Flight paramedic fired for fraudulent misuse of baby-bonding leave can’t advance FMLA claims

A helicopter pilot was fired from his job as a flight paramedic based on his apparent fraudulent misuse of baby-bonding leave to operate a side business at airshows, and for being dishonest when confronted about it, a federal district court in Kentucky ruled in dismissing his FMLA and promissory estoppel claims on summary judgment. The employee’s unsupported contention that he brought his newborn along to the airshows on the dates in question did not change the fact that he was less than forthcoming when confronted, and there was no evidence suggesting that his employer did not have an honest belief that his conduct warranted termination.

The pilot was hired by Phi Air Medical (PHI) at its Morehead, Kentucky location. In accordance with PHI’s conflict of interest policy, he disclosed that he was running a side business in which he participated in airshows by giving helicopter rides to patrons for a fee. The company determined that there was no conflict of interest, provided that he only engaged in his side business at times when he would not otherwise have been scheduled to work for PHI.

FMLA-like leave to bond with newborn. PHI was not a covered employer under the FMLA but had adopted a practice of approving employee requests for FMLA-like leave. In February 2016, the pilot was granted his request for intermittent leave to bond with his newborn, whose birth was expected in March. To accommodate his request, he was not scheduled to work any specific days. Instead, his supervisor would ask him whether he could work certain days, and he would respond yes or no.

Operated side business while on leave. After his son was born in mid-March, the employee began taking his “baby-bonding” leave. However, on May 18, the regional director learned that he had taken baby-bonding leave on April 3 and April 7 in order for his side business to participate in an airshow in Florida, and also on May 7 to participate in another airshow in Nebraska.

Fired for being fraudulent and dishonest.

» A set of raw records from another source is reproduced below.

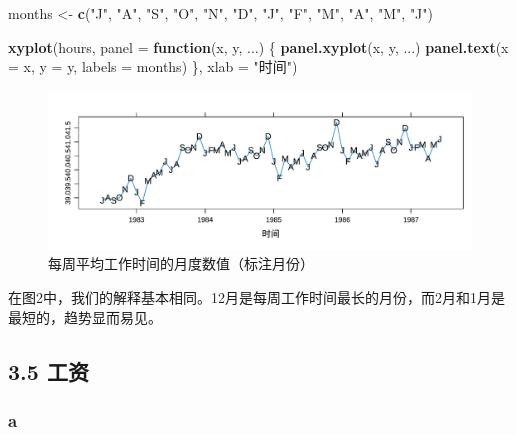 \documentclass[
]{article}
\newenvironment{Shaded}{\begin{snugshade}}{\end{snugshade}}
\newcommand{\AttributeTok}[1]{\textcolor[rgb]{0.13,0.29,0.53}{#1}}
\newcommand{\ControlFlowTok}[1]{\textcolor[rgb]{0.13,0.29,0.53}{\textbf{#1}}}
\newcommand{\FunctionTok}[1]{\textcolor[rgb]{0.13,0.29,0.53}{\textbf{#1}}}
\newcommand{\NormalTok}[1]{#1}
\newcommand{\OtherTok}[1]{\textcolor[rgb]{0.56,0.35,0.01}{#1}}
\newcommand{\StringTok}[1]{\textcolor[rgb]{0.31,0.60,0.02}{#1}}
\begin{document}
\begin{Shaded}
\begin{Highlighting}[]
\NormalTok{months }\OtherTok{\textless{}{-}} \FunctionTok{c}\NormalTok{(}\StringTok{"J"}\NormalTok{, }\StringTok{"A"}\NormalTok{, }\StringTok{"S"}\NormalTok{, }\StringTok{"O"}\NormalTok{, }\StringTok{"N"}\NormalTok{, }\StringTok{"D"}\NormalTok{, }\StringTok{"J"}\NormalTok{, }\StringTok{"F"}\NormalTok{, }\StringTok{"M"}\NormalTok{, }\StringTok{"A"}\NormalTok{, }\StringTok{"M"}\NormalTok{, }\StringTok{"J"}\NormalTok{)}

\FunctionTok{xyplot}\NormalTok{(hours, }\AttributeTok{panel =} \ControlFlowTok{function}\NormalTok{(x, y, ...) \{}
  \FunctionTok{panel.xyplot}\NormalTok{(x, y, ...)}
  \FunctionTok{panel.text}\NormalTok{(}\AttributeTok{x =}\NormalTok{ x, }\AttributeTok{y =}\NormalTok{ y, }\AttributeTok{labels =}\NormalTok{ months)}
\NormalTok{\}, }\AttributeTok{xlab =} \StringTok{"时间"}\NormalTok{)}
\end{Highlighting}
\end{Shaded}

\begin{figure}
\centering
\includegraphics{chapter3_files/figure-latex/unnamed-chunk-2-1.pdf}
\caption{\label{fig:unnamed-chunk-2}每周平均工作时间的月度数值（标注月份）}
\end{figure}

在图2中，我们的解释基本相同。12月是每周工作时间最长的月份，而2月和1月是最短的，趋势显而易见。

\hypertarget{ux5de5ux8d44}{%
\subsection{3.5 工资}\label{ux5de5ux8d44}}

\hypertarget{a-1}{%
\subsubsection*{a}\label{a-1}}
\end{document}
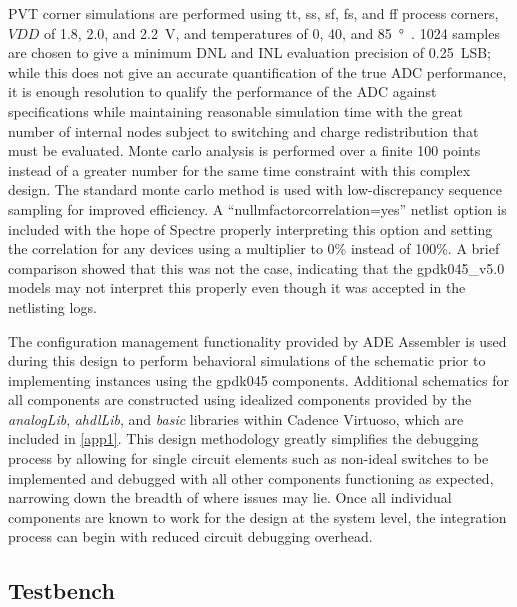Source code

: \documentclass[11pt,letterpaper]{article}
\begin{document}
PVT corner simulations are performed using tt, ss, sf, fs, and ff process corners, \(VDD\) of 1.8, 2.0, and \qty{2.2}{V}, and temperatures of 0, 40, and \qty{85}{\degree\C}. 1024 samples are chosen to give a minimum DNL and INL evaluation precision of \qty{0.25}{LSB}; while this does not give an accurate quantification of the true ADC performance, it is enough resolution to qualify the performance of the ADC against specifications while maintaining reasonable simulation time with the great number of internal nodes subject to switching and charge redistribution that must be evaluated. Monte carlo analysis is performed over a finite 100 points instead of a greater number for the same time constraint with this complex design. The standard monte carlo method is used with low-discrepancy sequence sampling for improved efficiency. A ``nullmfactorcorrelation=yes'' netlist option is included with the hope of Spectre properly interpreting this option and setting the correlation for any devices using a multiplier to 0\% instead of 100\%. A brief comparison showed that this was not the case, indicating that the gpdk045\_v5.0 models may not interpret this properly even though it was accepted in the netlisting logs.

The configuration management functionality provided by ADE Assembler is used during this design to perform behavioral simulations of the schematic prior to implementing instances using the gpdk045 components. Additional schematics for all components are constructed using idealized components provided by the \emph{analogLib}, \emph{ahdlLib}, and \emph{basic} libraries within Cadence Virtuoso, which are included in \cref{app1}. This design methodology greatly simplifies the debugging process by allowing for single circuit elements such as non-ideal switches to be implemented and debugged with all other components functioning as expected, narrowing down the breadth of where issues may lie. Once all individual components are known to work for the design at the system level, the integration process can begin with reduced circuit debugging overhead. 

\subsection{Testbench}
\end{document}
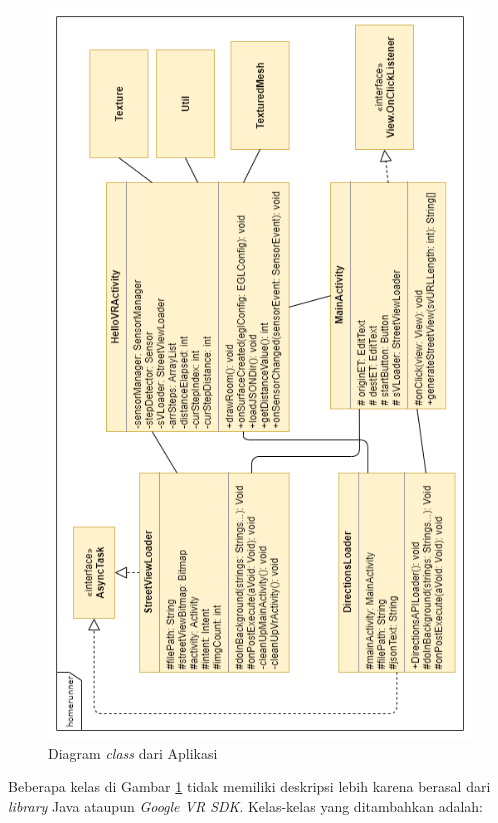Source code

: \begin{figure}[h]
	\centering
		\includegraphics[scale=1]{Gambar/class-diagram.png}
	\caption{Diagram \textit{class} dari Aplikasi}
	\label{fig:class-diagram}
\end{figure}

Beberapa kelas di Gambar \ref{fig:class-diagram} tidak memiliki deskripsi lebih karena berasal dari \textit{library} Java ataupun \textit{Google VR SDK}. Kelas-kelas yang ditambahkan adalah:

When management asked him whether he used his baby-bonding leave to attend air shows and operate his side business, he responded, “absolutely not.” He also never requested vacation days for the dates in question and had exhausted all of his vacation time by April 1. PHI terminated him on June 1, purportedly due to his fraudulent use of the approved baby-bonding leave and for being dishonest when asked about the use of the leave.

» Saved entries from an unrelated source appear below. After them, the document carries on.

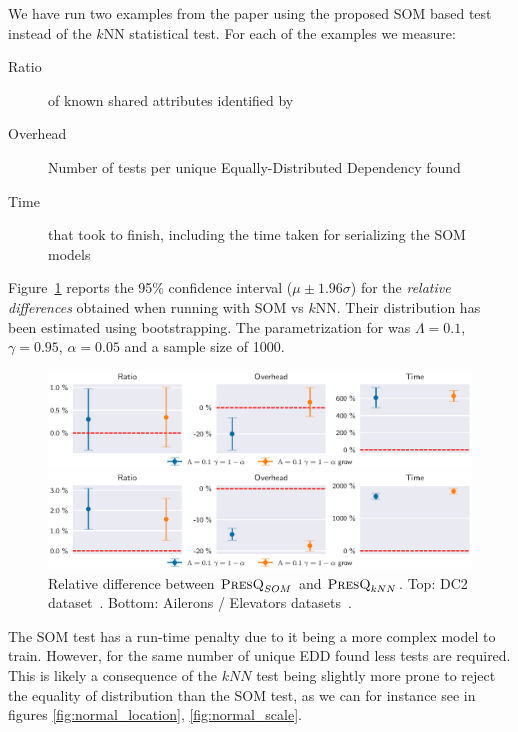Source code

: We have run two examples from the \PresQ paper using the proposed \gls{SOM}  based test
instead of the $k$NN statistical test. For each of the examples we measure:

\begin{description}
    \item[Ratio] of known shared attributes identified by \PresQ
    \item[Overhead] Number of tests per unique Equally-Distributed Dependency found
    \item[Time] that took \PresQ to finish, including the time taken for serializing the \gls{SOM}  models
\end{description}

Figure~\ref{fig:presq_som} reports the 95\% confidence interval ($\mu \pm 1.96 \sigma$)
for the \emph{relative differences} obtained when running with \gls{SOM}  vs
$k$NN. Their distribution has been estimated using bootstrapping. The parametrization for
\PresQ was $\Lambda = 0.1$, $\gamma=0.95$, $\alpha=0.05$ and a sample size of 1000.

\begin{figure}[ht]
    \centering
    \includegraphics[width=\textwidth]{images/4_som/presq_som.eps}
    
    \includegraphics[width=\textwidth]{images/4_som/presq_som_aileron.eps}
    \caption{Relative difference between $\textsc{PresQ}_{SOM}$ and $\textsc{PresQ}_{kNN}$.
    Top: DC2 dataset~\cite{EuclidDesprez2020}.
    Bottom: Ailerons / Elevators datasets~\cite{alcala2011keel}.}
    \label{fig:presq_som}
\end{figure}

The \gls{SOM}  test has a run-time penalty due to it being a more complex model to train.
However, for the same number of unique EDD found less tests are required. This is likely a consequence of
the $kNN$ test being slightly more prone to reject the equality of distribution than the \gls{SOM} 
test, as we can for instance see in figures \ref{fig:normal_location}, \ref{fig:normal_scale}.

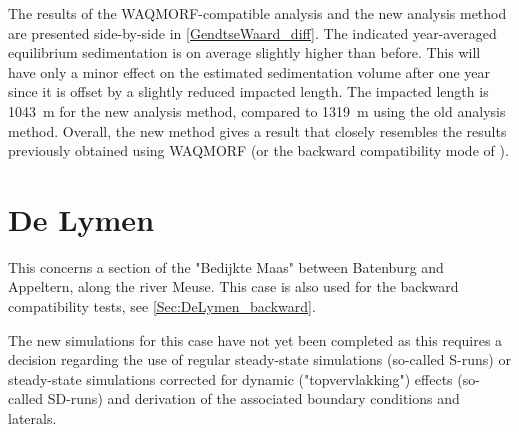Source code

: The results of the WAQMORF-compatible analysis and the new analysis method are presented side-by-side in \autoref{GendtseWaard_diff}.
The indicated year-averaged equilibrium sedimentation is on average slightly higher than before.
This will have only a minor effect on the estimated sedimentation volume after one year since it is offset by a slightly reduced impacted length.
The impacted length is \SI{1043}{\metre} for the new analysis method, compared to \SI{1319}{\metre} using the old analysis method.
Overall, the new method gives a result that closely resembles the results previously obtained using WAQMORF (or the backward compatibility mode of \dfmi).

\section{De Lymen}\label{Sec:DeLymen}
This concerns a section of the "Bedijkte Maas" between Batenburg and Appeltern, along the river Meuse.
This case is also used for the backward compatibility tests, see \autoref{Sec:DeLymen_backward}.

The new simulations for this case have not yet been completed as this requires a decision regarding the use of regular steady-state simulations (so-called S-runs) or steady-state simulations corrected for dynamic ("topvervlakking") effects (so-called SD-runs) and derivation of the associated boundary conditions and laterals.



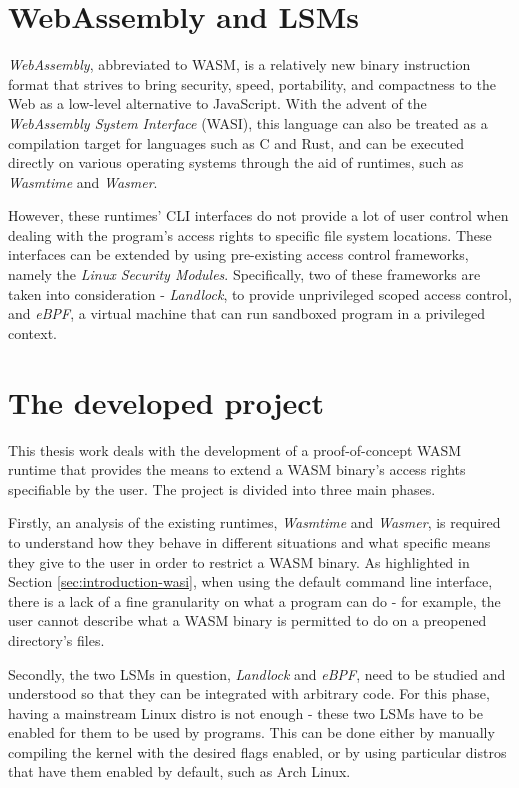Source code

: \section{WebAssembly and LSMs}

\textit{WebAssembly}, abbreviated to WASM, is a relatively new binary instruction format that
strives to bring security, speed, portability, and compactness to the Web
as a low-level alternative to JavaScript.
With the advent of the \textit{WebAssembly System Interface} (WASI),
this language can also be treated as a compilation target for languages such as C and Rust,
and can be executed directly on various operating systems
through the aid of runtimes, such as \textit{Wasmtime} and \textit{Wasmer}.

However, these runtimes' CLI interfaces do not provide a lot of user control
when dealing with the program's access rights to specific file system locations.
These interfaces can be extended by using pre-existing access control frameworks,
namely the \textit{Linux Security Modules}.
Specifically, two of these frameworks are taken into consideration - \textit{Landlock},
to provide unprivileged scoped access control, and \textit{eBPF}, a virtual
machine that can run sandboxed program in a privileged context.

\section{The developed project}

This thesis work deals with the development of a proof-of-concept WASM runtime that
provides the means to extend a WASM binary's access rights specifiable by the user.
The project is divided into three main phases.

Firstly, an analysis of the existing runtimes, \textit{Wasmtime} and \textit{Wasmer},
is required to understand how they behave in different situations and what
specific means they give to the user in order to restrict a WASM binary.
As highlighted in Section \ref{sec:introduction-wasi}, when using the default command line
interface, there is a lack of a fine granularity on what a program can do - for example,
the user cannot describe what a WASM binary is permitted to do on a preopened directory's files.

Secondly, the two LSMs in question, \textit{Landlock} and \textit{eBPF}, need to be studied and understood
so that they can be integrated with arbitrary code.
For this phase, having a mainstream Linux distro is not enough - these two LSMs have to be enabled
for them to be used by programs. This can be done either by manually compiling the kernel with the desired
flags enabled, or by using particular distros that have them enabled by default, such as Arch Linux.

FMLA claims tossed. The pilot’s FMLA interference claim failed as a matter of law because there was no indication that he was denied any baby-bonding leave he requested. His retaliation claim was also doomed since he failed to cast doubt on the employer’s assertion that it fired him based on its honest belief that he was using his approved FMLA-like leave for a fraudulent purpose: to operate his side business in air shows around the country and not to bond with his newborn son.

Lied when confronted. Notably, when the employee was asked point-blank if he was operating his side business during his leave, he responded “absolutely not.” PHI thought he was lying, and the sequence of events clearly gave it a non-retaliatory reason for terminating him. “The FMLA is not a carte blanche. . . Dishonesty and fraud constitute lawful, non-retaliatory bases for termination.” Here, the pilot was dishonest when the employer inquired as to the leave he had taken.

The court rejected the pilot’s attempt to establish pretext by emphasizing that he was not scheduled to work on the days in question. Notably, the reason that his name was not on the whiteboard was because he was presumably on leave. Indeed, various managers testified that he would have been scheduled on some or all of those days had he not been on baby-bonding leave. And while he also contended that he requested vacation days for the time he attended the airshows, there was no record of such a request and he testified that he had no vacation days left to take.

Honest belief. Finally, the employee contended that because he took his newborn to the airshows on the date in question, it could be implied that he was bonding with his newborn and not “playing fast and loose” with his baby-bonding leave. However, his assertion in this regard was not supported by any evidence, nor did it change the fact that he was not forthcoming and honest when asked about the airshows. Rather, because there was no evidence suggesting that the employer did not have an honest belief that his conduct warranted termination, he could not establish pretext simply because the reason is ultimately shown to be incorrect.

In determining whether the employer had an honest belief, the court examined whether it had established a “reasonable reliance” on the particularized facts that were before it at the time the decision was made. The record established that the employee, while on baby-bonding leave, pursued his entrepreneurial enterprise and, when confronted, was untruthful. This decision was not pretext, it was “an unassailable reason for termination.” Indeed, the issue was not whether he actually lied about his whereabouts and intentions, but whether the employer reasonably believed that he did.

Promissory estoppel. The court also tossed the pilot’s promissory estoppel claim, which was based on his contention that he operated his side business in reliance on the employer’s assurances that his side company did not create a conflict of interest, and then was terminated for doing so. Significantly, the evidence demonstrated that the employer did not terminate him for operating the side business, but because it learned that he was fraudulently using the FMLA-like leave it had approved for him to bond with his newborn son to instead operate his company at various air shows around the country.